Task instructions:
Only lines containing "language" are wanted from the data below. Copy those lines.

Records for the exercise:

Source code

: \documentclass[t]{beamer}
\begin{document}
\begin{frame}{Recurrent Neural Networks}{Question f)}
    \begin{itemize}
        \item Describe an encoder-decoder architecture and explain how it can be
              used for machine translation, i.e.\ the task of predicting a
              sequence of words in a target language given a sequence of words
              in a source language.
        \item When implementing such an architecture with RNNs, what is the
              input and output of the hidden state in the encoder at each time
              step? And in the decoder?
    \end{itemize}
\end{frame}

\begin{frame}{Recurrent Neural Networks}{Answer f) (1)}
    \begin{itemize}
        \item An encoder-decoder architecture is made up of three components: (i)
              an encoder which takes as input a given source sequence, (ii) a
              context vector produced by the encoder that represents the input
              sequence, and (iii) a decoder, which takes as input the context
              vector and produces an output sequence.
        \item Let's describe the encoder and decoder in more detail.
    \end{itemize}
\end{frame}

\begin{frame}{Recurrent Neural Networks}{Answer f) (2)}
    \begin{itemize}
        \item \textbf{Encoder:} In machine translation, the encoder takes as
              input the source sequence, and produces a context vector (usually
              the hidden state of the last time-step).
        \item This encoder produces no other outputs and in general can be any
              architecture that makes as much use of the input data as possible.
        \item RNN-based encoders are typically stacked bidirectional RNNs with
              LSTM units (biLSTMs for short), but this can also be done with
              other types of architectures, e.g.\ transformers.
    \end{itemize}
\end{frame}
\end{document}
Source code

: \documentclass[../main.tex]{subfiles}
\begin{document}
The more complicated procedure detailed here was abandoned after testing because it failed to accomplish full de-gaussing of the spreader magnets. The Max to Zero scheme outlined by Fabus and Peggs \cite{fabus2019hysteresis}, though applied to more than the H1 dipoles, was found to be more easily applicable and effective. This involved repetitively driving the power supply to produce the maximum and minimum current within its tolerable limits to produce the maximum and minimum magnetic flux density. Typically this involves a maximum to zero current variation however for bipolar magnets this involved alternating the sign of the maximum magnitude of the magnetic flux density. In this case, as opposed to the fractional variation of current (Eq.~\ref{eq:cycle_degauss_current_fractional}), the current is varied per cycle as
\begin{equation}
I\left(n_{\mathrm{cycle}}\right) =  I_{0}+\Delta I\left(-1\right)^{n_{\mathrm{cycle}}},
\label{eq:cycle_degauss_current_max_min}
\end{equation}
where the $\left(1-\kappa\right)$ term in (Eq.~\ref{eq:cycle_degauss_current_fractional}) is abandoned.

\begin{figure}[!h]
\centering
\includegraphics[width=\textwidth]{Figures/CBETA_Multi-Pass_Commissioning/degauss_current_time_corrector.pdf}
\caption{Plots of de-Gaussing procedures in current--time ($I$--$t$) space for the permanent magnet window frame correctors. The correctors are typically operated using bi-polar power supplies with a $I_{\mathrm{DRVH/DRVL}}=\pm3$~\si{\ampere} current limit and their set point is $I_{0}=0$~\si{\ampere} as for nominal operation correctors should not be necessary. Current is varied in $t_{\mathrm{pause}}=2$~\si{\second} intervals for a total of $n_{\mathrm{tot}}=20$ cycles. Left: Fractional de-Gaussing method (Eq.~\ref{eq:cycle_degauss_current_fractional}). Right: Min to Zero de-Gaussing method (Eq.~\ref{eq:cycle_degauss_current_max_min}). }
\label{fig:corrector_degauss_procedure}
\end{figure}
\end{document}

Reply:
              sequence of words in a target language given a sequence of words
              in a source language.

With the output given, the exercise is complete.